(Dataset records Opens)

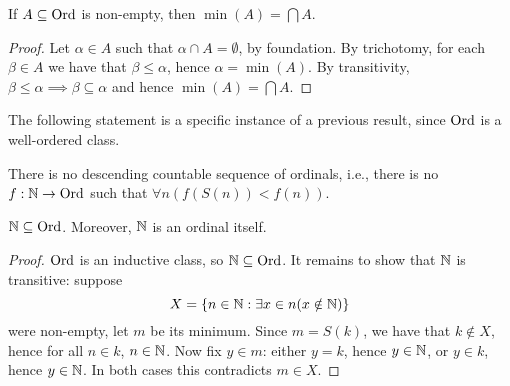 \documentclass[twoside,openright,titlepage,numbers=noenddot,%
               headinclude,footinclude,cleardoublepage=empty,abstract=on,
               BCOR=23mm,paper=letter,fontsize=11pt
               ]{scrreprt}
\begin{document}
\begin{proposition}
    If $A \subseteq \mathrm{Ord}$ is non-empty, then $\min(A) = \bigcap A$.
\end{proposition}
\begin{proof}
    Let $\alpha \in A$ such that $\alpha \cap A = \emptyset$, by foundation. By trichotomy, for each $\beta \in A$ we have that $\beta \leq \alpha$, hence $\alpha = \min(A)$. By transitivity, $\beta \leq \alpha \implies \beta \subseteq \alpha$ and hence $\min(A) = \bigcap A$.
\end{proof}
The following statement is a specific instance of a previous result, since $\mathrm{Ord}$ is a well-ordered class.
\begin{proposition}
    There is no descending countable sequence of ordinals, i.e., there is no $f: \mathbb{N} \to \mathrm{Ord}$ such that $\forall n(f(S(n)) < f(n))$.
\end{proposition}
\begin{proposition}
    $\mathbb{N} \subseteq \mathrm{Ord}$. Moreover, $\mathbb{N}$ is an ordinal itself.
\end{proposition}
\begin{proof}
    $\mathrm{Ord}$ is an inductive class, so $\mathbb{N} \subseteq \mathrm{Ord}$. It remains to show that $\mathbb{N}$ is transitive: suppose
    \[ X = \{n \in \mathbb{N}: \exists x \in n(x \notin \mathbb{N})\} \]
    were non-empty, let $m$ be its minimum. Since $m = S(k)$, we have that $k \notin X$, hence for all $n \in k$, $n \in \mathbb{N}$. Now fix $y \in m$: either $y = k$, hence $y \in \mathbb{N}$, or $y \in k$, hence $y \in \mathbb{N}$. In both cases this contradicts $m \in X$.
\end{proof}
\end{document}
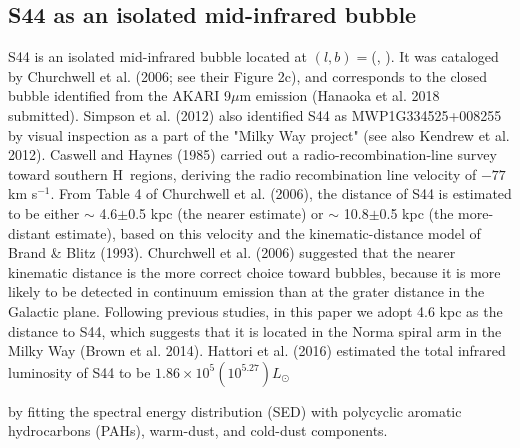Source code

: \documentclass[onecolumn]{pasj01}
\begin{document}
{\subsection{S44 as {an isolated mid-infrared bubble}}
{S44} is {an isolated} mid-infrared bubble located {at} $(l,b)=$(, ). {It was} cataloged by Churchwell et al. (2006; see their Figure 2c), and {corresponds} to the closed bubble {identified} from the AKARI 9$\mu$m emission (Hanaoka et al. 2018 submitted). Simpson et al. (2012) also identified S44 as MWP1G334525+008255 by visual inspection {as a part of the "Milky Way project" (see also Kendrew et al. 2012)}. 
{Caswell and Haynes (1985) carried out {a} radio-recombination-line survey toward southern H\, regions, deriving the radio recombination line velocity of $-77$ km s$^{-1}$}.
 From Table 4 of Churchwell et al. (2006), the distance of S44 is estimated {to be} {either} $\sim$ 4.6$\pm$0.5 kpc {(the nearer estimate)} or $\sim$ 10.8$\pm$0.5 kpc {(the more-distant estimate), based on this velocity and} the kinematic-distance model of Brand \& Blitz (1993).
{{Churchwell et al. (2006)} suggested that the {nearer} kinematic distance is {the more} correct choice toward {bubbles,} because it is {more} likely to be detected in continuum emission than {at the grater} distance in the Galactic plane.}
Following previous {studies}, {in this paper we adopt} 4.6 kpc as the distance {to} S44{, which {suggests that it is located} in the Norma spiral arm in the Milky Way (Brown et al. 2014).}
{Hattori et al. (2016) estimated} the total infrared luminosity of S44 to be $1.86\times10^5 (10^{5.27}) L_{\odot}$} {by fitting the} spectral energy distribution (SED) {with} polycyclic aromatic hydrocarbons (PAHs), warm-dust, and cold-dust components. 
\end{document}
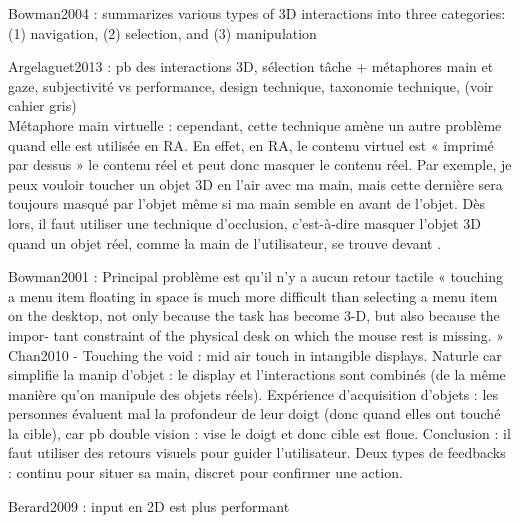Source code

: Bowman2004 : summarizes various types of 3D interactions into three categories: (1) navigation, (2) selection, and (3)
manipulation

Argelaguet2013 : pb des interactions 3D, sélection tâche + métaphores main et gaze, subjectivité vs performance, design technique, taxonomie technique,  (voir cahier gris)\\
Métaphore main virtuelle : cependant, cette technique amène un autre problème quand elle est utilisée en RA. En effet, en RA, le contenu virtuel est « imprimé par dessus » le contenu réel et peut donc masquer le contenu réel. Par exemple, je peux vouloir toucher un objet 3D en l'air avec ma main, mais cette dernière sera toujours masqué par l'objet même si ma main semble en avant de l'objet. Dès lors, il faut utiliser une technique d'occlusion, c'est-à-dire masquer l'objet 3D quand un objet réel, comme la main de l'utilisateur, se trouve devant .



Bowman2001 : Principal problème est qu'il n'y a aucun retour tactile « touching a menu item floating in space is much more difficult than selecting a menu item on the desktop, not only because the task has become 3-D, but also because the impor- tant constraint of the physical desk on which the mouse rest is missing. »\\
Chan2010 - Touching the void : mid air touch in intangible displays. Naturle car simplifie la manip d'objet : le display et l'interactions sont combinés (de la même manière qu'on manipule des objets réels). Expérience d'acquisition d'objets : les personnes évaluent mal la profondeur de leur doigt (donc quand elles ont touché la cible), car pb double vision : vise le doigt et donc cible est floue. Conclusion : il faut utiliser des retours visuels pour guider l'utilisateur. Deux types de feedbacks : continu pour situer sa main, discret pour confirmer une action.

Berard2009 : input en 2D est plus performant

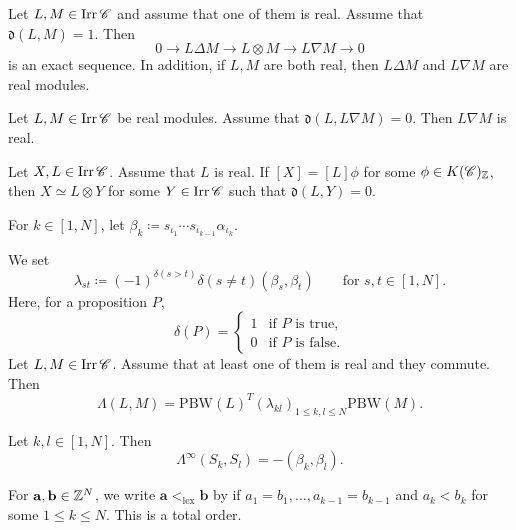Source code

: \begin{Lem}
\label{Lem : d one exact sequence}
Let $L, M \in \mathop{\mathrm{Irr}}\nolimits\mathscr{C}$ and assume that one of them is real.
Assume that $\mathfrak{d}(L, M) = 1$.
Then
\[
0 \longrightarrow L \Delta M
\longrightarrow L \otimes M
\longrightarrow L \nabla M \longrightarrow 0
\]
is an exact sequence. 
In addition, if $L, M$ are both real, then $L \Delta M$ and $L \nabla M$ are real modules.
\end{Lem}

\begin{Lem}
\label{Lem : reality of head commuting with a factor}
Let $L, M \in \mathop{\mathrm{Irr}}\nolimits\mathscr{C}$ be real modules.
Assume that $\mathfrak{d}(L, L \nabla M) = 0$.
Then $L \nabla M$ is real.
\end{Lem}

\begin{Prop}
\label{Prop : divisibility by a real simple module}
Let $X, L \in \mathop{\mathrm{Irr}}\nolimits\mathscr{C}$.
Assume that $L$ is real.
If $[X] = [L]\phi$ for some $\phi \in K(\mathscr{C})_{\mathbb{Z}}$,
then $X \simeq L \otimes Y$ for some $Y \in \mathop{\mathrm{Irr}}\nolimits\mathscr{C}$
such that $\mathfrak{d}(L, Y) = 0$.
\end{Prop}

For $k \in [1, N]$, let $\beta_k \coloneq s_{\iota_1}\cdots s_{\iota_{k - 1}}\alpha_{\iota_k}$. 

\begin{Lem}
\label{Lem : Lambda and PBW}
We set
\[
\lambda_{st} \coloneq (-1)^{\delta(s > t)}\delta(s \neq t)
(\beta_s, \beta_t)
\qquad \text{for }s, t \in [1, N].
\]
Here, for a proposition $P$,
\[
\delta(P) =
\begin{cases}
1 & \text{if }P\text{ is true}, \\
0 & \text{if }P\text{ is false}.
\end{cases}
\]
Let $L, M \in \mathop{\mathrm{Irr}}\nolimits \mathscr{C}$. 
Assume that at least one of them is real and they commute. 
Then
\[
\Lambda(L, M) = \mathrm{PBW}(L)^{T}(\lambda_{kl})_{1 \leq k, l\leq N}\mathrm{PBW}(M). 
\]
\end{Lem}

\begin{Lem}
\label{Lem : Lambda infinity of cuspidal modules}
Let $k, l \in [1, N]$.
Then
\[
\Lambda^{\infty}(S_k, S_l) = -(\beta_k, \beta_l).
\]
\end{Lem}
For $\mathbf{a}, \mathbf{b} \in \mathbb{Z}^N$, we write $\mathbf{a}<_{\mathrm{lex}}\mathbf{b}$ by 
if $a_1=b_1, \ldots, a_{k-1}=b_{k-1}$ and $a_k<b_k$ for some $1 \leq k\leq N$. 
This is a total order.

(Dataset records Closes)

Problem details — Print every entry exactly. Pictures are not part of the copy.

Exercise response —
 \documentclass[twoside,openright,titlepage,numbers=noenddot,%
               headinclude,footinclude,cleardoublepage=empty,abstract=on,
               BCOR=23mm,paper=letter,fontsize=11pt
               ]{scrreprt}
\begin{document}
\begin{proposition}
    If $A \subseteq \mathrm{Ord}$ is non-empty, then $\min(A) = \bigcap A$.
\end{proposition}
\begin{proof}
    Let $\alpha \in A$ such that $\alpha \cap A = \emptyset$, by foundation. By trichotomy, for each $\beta \in A$ we have that $\beta \leq \alpha$, hence $\alpha = \min(A)$. By transitivity, $\beta \leq \alpha \implies \beta \subseteq \alpha$ and hence $\min(A) = \bigcap A$.
\end{proof}
The following statement is a specific instance of a previous result, since $\mathrm{Ord}$ is a well-ordered class.
\begin{proposition}
    There is no descending countable sequence of ordinals, i.e., there is no $f: \mathbb{N} \to \mathrm{Ord}$ such that $\forall n(f(S(n)) < f(n))$.
\end{proposition}
\begin{proposition}
    $\mathbb{N} \subseteq \mathrm{Ord}$. Moreover, $\mathbb{N}$ is an ordinal itself.
\end{proposition}
\begin{proof}
    $\mathrm{Ord}$ is an inductive class, so $\mathbb{N} \subseteq \mathrm{Ord}$. It remains to show that $\mathbb{N}$ is transitive: suppose
    \[ X = \{n \in \mathbb{N}: \exists x \in n(x \notin \mathbb{N})\} \]
    were non-empty, let $m$ be its minimum. Since $m = S(k)$, we have that $k \notin X$, hence for all $n \in k$, $n \in \mathbb{N}$. Now fix $y \in m$: either $y = k$, hence $y \in \mathbb{N}$, or $y \in k$, hence $y \in \mathbb{N}$. In both cases this contradicts $m \in X$.
\end{proof}
\end{document}
Source code

: \documentclass[onecolumn]{pasj01}
\begin{document}
{\subsection{S44 as {an isolated mid-infrared bubble}}
{S44} is {an isolated} mid-infrared bubble located {at} $(l,b)=$(, ). {It was} cataloged by Churchwell et al. (2006; see their Figure 2c), and {corresponds} to the closed bubble {identified} from the AKARI 9$\mu$m emission (Hanaoka et al. 2018 submitted). Simpson et al. (2012) also identified S44 as MWP1G334525+008255 by visual inspection {as a part of the "Milky Way project" (see also Kendrew et al. 2012)}. 
{Caswell and Haynes (1985) carried out {a} radio-recombination-line survey toward southern H\, regions, deriving the radio recombination line velocity of $-77$ km s$^{-1}$}.
 From Table 4 of Churchwell et al. (2006), the distance of S44 is estimated {to be} {either} $\sim$ 4.6$\pm$0.5 kpc {(the nearer estimate)} or $\sim$ 10.8$\pm$0.5 kpc {(the more-distant estimate), based on this velocity and} the kinematic-distance model of Brand \& Blitz (1993).
{{Churchwell et al. (2006)} suggested that the {nearer} kinematic distance is {the more} correct choice toward {bubbles,} because it is {more} likely to be detected in continuum emission than {at the grater} distance in the Galactic plane.}
Following previous {studies}, {in this paper we adopt} 4.6 kpc as the distance {to} S44{, which {suggests that it is located} in the Norma spiral arm in the Milky Way (Brown et al. 2014).}
{Hattori et al. (2016) estimated} the total infrared luminosity of S44 to be $1.86\times10^5 (10^{5.27}) L_{\odot}$} {by fitting the} spectral energy distribution (SED) {with} polycyclic aromatic hydrocarbons (PAHs), warm-dust, and cold-dust components. 
\end{document}
Source code

: Bowman2004 : summarizes various types of 3D interactions into three categories: (1) navigation, (2) selection, and (3)
manipulation

Argelaguet2013 : pb des interactions 3D, sélection tâche + métaphores main et gaze, subjectivité vs performance, design technique, taxonomie technique,  (voir cahier gris)\\
Métaphore main virtuelle : cependant, cette technique amène un autre problème quand elle est utilisée en RA. En effet, en RA, le contenu virtuel est « imprimé par dessus » le contenu réel et peut donc masquer le contenu réel. Par exemple, je peux vouloir toucher un objet 3D en l'air avec ma main, mais cette dernière sera toujours masqué par l'objet même si ma main semble en avant de l'objet. Dès lors, il faut utiliser une technique d'occlusion, c'est-à-dire masquer l'objet 3D quand un objet réel, comme la main de l'utilisateur, se trouve devant .



Bowman2001 : Principal problème est qu'il n'y a aucun retour tactile « touching a menu item floating in space is much more difficult than selecting a menu item on the desktop, not only because the task has become 3-D, but also because the impor- tant constraint of the physical desk on which the mouse rest is missing. »\\
Chan2010 - Touching the void : mid air touch in intangible displays. Naturle car simplifie la manip d'objet : le display et l'interactions sont combinés (de la même manière qu'on manipule des objets réels). Expérience d'acquisition d'objets : les personnes évaluent mal la profondeur de leur doigt (donc quand elles ont touché la cible), car pb double vision : vise le doigt et donc cible est floue. Conclusion : il faut utiliser des retours visuels pour guider l'utilisateur. Deux types de feedbacks : continu pour situer sa main, discret pour confirmer une action.

Berard2009 : input en 2D est plus performant

Source code

: \begin{Lem}
\label{Lem : d one exact sequence}
Let $L, M \in \mathop{\mathrm{Irr}}\nolimits\mathscr{C}$ and assume that one of them is real.
Assume that $\mathfrak{d}(L, M) = 1$.
Then
\[
0 \longrightarrow L \Delta M
\longrightarrow L \otimes M
\longrightarrow L \nabla M \longrightarrow 0
\]
is an exact sequence. 
In addition, if $L, M$ are both real, then $L \Delta M$ and $L \nabla M$ are real modules.
\end{Lem}

\begin{Lem}
\label{Lem : reality of head commuting with a factor}
Let $L, M \in \mathop{\mathrm{Irr}}\nolimits\mathscr{C}$ be real modules.
Assume that $\mathfrak{d}(L, L \nabla M) = 0$.
Then $L \nabla M$ is real.
\end{Lem}

\begin{Prop}
\label{Prop : divisibility by a real simple module}
Let $X, L \in \mathop{\mathrm{Irr}}\nolimits\mathscr{C}$.
Assume that $L$ is real.
If $[X] = [L]\phi$ for some $\phi \in K(\mathscr{C})_{\mathbb{Z}}$,
then $X \simeq L \otimes Y$ for some $Y \in \mathop{\mathrm{Irr}}\nolimits\mathscr{C}$
such that $\mathfrak{d}(L, Y) = 0$.
\end{Prop}

For $k \in [1, N]$, let $\beta_k \coloneq s_{\iota_1}\cdots s_{\iota_{k - 1}}\alpha_{\iota_k}$. 

\begin{Lem}
\label{Lem : Lambda and PBW}
We set
\[
\lambda_{st} \coloneq (-1)^{\delta(s > t)}\delta(s \neq t)
(\beta_s, \beta_t)
\qquad \text{for }s, t \in [1, N].
\]
Here, for a proposition $P$,
\[
\delta(P) =
\begin{cases}
1 & \text{if }P\text{ is true}, \\
0 & \text{if }P\text{ is false}.
\end{cases}
\]
Let $L, M \in \mathop{\mathrm{Irr}}\nolimits \mathscr{C}$. 
Assume that at least one of them is real and they commute. 
Then
\[
\Lambda(L, M) = \mathrm{PBW}(L)^{T}(\lambda_{kl})_{1 \leq k, l\leq N}\mathrm{PBW}(M). 
\]
\end{Lem}

\begin{Lem}
\label{Lem : Lambda infinity of cuspidal modules}
Let $k, l \in [1, N]$.
Then
\[
\Lambda^{\infty}(S_k, S_l) = -(\beta_k, \beta_l).
\]
\end{Lem}
For $\mathbf{a}, \mathbf{b} \in \mathbb{Z}^N$, we write $\mathbf{a}<_{\mathrm{lex}}\mathbf{b}$ by 
if $a_1=b_1, \ldots, a_{k-1}=b_{k-1}$ and $a_k<b_k$ for some $1 \leq k\leq N$. 
This is a total order.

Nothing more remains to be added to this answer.